Turkle, Sherry. The Second Self: Computers and the Human Spirit. New York: Simon & Schuster.


Chapter One

The computer is psychological, yet a thing. Sherry observed children playing with computer toys and listened to their theorizing.

Why the Computer Disturbs

Children's encounters with ideas like self-reference, infinity, and paradox are disturbing and exciting and made more mysterious by ambiguious responses from parents.

Children's "animism" (giving life to all objects) is common until they learn to tell the difference. 'We are drawn to what frightens us, we play with what disturbs us, in part to try to reassert our control over it". p. 34

People often want to maintain the illusion that the computer is alive (eg. ELIZA). Children play with and manipulate objects to get a sense of control over their powers. They want it to seem alive so they can be in a position to bring it under control. If it scares you, make a theory. p. 42

A New Disorder " Are Smart Machines Alive"?
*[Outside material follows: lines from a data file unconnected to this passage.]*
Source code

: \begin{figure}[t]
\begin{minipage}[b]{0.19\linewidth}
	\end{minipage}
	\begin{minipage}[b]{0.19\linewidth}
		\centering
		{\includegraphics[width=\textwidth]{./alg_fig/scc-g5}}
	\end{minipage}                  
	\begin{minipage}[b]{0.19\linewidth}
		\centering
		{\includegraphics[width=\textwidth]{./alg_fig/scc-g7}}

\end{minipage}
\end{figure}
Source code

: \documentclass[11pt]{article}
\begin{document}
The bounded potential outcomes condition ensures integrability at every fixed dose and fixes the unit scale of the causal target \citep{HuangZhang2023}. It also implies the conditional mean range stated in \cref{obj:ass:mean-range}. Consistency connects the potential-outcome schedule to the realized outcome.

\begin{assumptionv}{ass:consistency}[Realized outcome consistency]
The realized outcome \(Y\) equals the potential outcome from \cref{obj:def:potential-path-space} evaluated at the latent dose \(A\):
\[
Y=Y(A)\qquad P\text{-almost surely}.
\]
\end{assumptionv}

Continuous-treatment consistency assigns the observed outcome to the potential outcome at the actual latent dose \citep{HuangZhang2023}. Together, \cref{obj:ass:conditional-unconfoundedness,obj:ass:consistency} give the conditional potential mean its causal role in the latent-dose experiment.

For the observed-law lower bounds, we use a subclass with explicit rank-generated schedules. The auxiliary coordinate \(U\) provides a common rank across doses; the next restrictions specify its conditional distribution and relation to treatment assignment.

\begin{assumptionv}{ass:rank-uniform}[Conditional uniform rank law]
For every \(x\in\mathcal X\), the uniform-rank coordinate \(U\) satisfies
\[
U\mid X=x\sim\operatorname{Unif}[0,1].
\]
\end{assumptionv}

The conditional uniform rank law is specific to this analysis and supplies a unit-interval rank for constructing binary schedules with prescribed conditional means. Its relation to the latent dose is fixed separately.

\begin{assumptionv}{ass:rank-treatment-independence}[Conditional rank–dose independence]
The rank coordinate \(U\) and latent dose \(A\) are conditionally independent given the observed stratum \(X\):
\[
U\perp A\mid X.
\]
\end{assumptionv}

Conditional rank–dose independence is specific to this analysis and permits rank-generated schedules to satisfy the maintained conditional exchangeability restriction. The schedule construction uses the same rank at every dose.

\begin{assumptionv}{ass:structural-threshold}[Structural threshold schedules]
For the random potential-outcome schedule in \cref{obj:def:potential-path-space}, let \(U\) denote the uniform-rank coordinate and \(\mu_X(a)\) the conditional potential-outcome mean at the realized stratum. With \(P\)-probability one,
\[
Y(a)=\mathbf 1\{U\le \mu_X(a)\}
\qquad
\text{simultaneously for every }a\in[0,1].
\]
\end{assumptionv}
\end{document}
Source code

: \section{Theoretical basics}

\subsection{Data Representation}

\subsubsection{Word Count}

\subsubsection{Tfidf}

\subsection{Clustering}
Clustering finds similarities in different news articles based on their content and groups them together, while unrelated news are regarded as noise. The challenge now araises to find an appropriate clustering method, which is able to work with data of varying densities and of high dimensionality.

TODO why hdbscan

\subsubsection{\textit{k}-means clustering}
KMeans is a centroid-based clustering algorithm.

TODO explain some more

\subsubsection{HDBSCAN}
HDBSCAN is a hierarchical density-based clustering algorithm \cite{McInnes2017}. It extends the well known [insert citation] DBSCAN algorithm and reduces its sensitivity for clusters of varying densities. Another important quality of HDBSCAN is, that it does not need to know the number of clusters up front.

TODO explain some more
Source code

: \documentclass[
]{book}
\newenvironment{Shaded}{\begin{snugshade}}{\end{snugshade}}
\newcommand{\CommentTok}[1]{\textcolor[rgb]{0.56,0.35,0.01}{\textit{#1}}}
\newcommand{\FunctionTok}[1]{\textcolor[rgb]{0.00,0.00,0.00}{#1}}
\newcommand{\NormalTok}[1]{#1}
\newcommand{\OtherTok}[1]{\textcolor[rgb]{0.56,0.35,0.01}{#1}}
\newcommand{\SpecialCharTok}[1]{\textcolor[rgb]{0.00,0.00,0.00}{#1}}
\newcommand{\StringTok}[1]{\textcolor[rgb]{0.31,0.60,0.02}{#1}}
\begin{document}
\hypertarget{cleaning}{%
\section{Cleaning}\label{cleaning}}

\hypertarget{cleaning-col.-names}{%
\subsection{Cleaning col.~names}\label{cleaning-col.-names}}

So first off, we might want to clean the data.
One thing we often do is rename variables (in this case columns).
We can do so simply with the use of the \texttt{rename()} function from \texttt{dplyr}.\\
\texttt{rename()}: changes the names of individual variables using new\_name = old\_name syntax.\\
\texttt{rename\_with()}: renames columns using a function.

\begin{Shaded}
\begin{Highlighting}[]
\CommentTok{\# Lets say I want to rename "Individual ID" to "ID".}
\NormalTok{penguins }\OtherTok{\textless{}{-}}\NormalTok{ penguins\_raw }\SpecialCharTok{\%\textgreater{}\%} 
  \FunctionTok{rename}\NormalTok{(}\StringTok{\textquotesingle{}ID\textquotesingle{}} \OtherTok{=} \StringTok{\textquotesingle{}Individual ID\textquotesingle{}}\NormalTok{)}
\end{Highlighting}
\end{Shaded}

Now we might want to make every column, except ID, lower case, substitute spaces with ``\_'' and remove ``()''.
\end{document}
The more contact children have with computational objects, the more nuanced and elaborated this psychological language becomes. "As the world of traditional objects serves as material for a child's construction of the physical, the computer serves as a stimulus to the construction of the psychological." p. 50

Like adults, children may anthropomorphize the computer but don't grant them the dignity of life. p. 55

 

Adolescence and Identity: Finding Yourself in the Machine

Adolescents "try on" ideas about politics, religion, and psychology to test and develop emergent ideas of self. While some become computer experts, most use programming as a canvas for personal expression and then as a context for working through personal concerns. They use the computer as a constructive as well as a projective medium.

For children " their style of working with the machine expresses something of who they are, giving thema chance to see themselves in the mirror of the medium. At the same time, they can use the experience as an occasion to experiment with who they are not." p. 138

"what is on the screen is only a small part of what is going on in the relationship with the computer" p. 141

"The computer offers the mixture of being alone and yet not feeling alone" p. 146

Mirrors, literal and metaphorical, play an important part in human development. In literature, music, visual art, or computer programming, they allow us to see ourselves from the outside, and to objectify aspects of ourselves whe had perceived only from within".

People, in their first computer experiences, often begin to ponder the concept of mind as machine, personality as program.

People are also beginning to use computational language as a language for self-reference and analysis.